Adams, an employee of Martins Ferry-based United Dairy Inc., made thousands of dollars sneaking the items in over time, Fornshell said
On Jan. 8, authorities searched the nearly 30,000 half-pint milk cartons Adams was delivering that day and found contraband, including 12 cellphones, in 30 of them.
Adams, 50, has not yet entered a plea to charges of conveying drugs and cellphones and remains free on bond. His attorney hasn’t returned messages seeking comment.
The family-owned United Dairy would never tolerate such activity and Adams was fired immediately, said human resources director Doug Longenette.
“It’s just a sad situation all the way around,” he said Wednesday. “We hope our employees would think before they did something like that.”
Prisons spokeswoman JoEllen Smith declined to comment because of the pending criminal charges against Adams.

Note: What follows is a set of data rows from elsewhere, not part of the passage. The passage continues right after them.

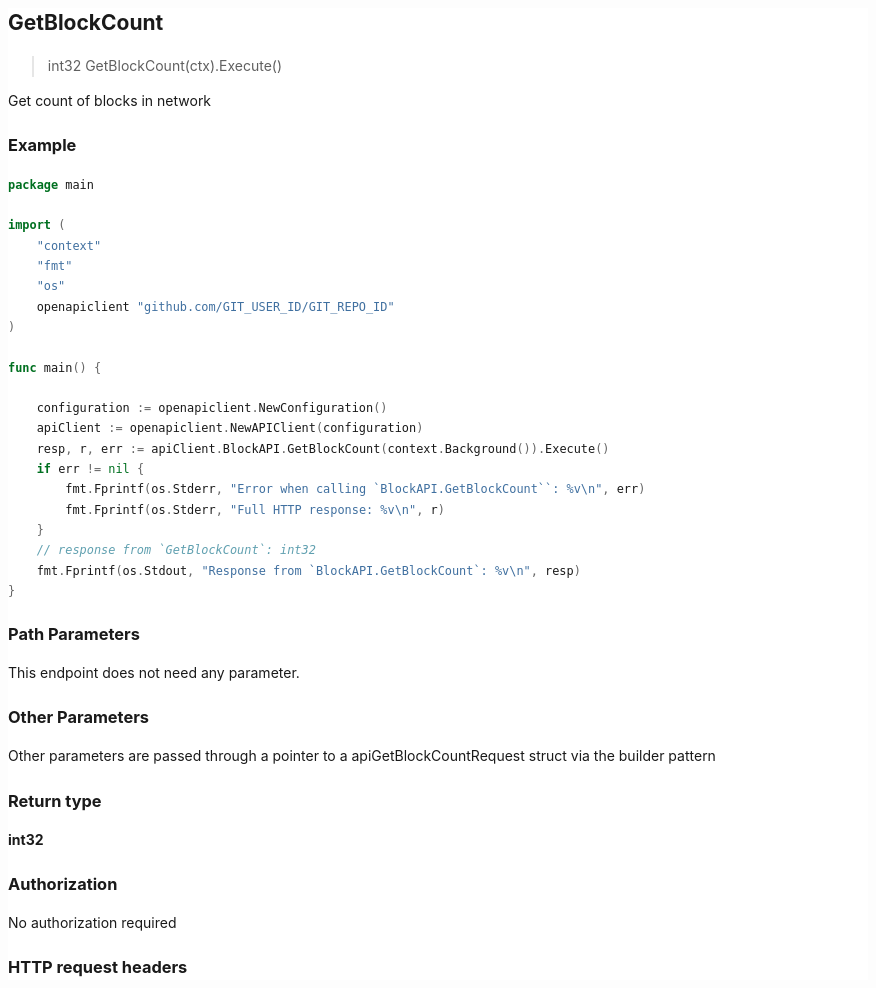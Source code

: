
## GetBlockCount

> int32 GetBlockCount(ctx).Execute()

Get count of blocks in network



### Example

```go
package main

import (
	"context"
	"fmt"
	"os"
	openapiclient "github.com/GIT_USER_ID/GIT_REPO_ID"
)

func main() {

	configuration := openapiclient.NewConfiguration()
	apiClient := openapiclient.NewAPIClient(configuration)
	resp, r, err := apiClient.BlockAPI.GetBlockCount(context.Background()).Execute()
	if err != nil {
		fmt.Fprintf(os.Stderr, "Error when calling `BlockAPI.GetBlockCount``: %v\n", err)
		fmt.Fprintf(os.Stderr, "Full HTTP response: %v\n", r)
	}
	// response from `GetBlockCount`: int32
	fmt.Fprintf(os.Stdout, "Response from `BlockAPI.GetBlockCount`: %v\n", resp)
}
```

### Path Parameters

This endpoint does not need any parameter.

### Other Parameters

Other parameters are passed through a pointer to a apiGetBlockCountRequest struct via the builder pattern


### Return type

**int32**

### Authorization

No authorization required

### HTTP request headers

Ohio began relying on outside companies to deliver milk to prisons after selling off its dairy cows in 2016. Reducing contraband was one of several factors the prisons director cited at the time in support of the move.
“The department anticipates that phasing out prison farming operations will also minimize the opportunities for passing illegal contraband into our prisons,” according to an April 2016 fact sheet from the Department of Rehabilitation and Correction.
Adams has been a driver with United Dairy for 14 years and a prison milk deliveryman for the past two years, Fornshell said.
Investigators believe the contraband scheme was dreamed up last August.
Before making deliveries, Adams would meet a contact at a nearby highway gas station and receive substitute milk cartons containing the contraband before entering the prison, Fornshell said. An inmate took it from there.
“It’s not being brought in just to be randomly passed out to whoever — ‘Hey it’s your lucky day, you’re one of 30 winners today,'” Fornshell said.
“Somebody on the inside had to be looking for the milk cartons coming in, knowing how they were going to be marked, knowing what day they were coming in,” the prosecutor said.
Fornshell said the investigation was ongoing and there could be additional charges.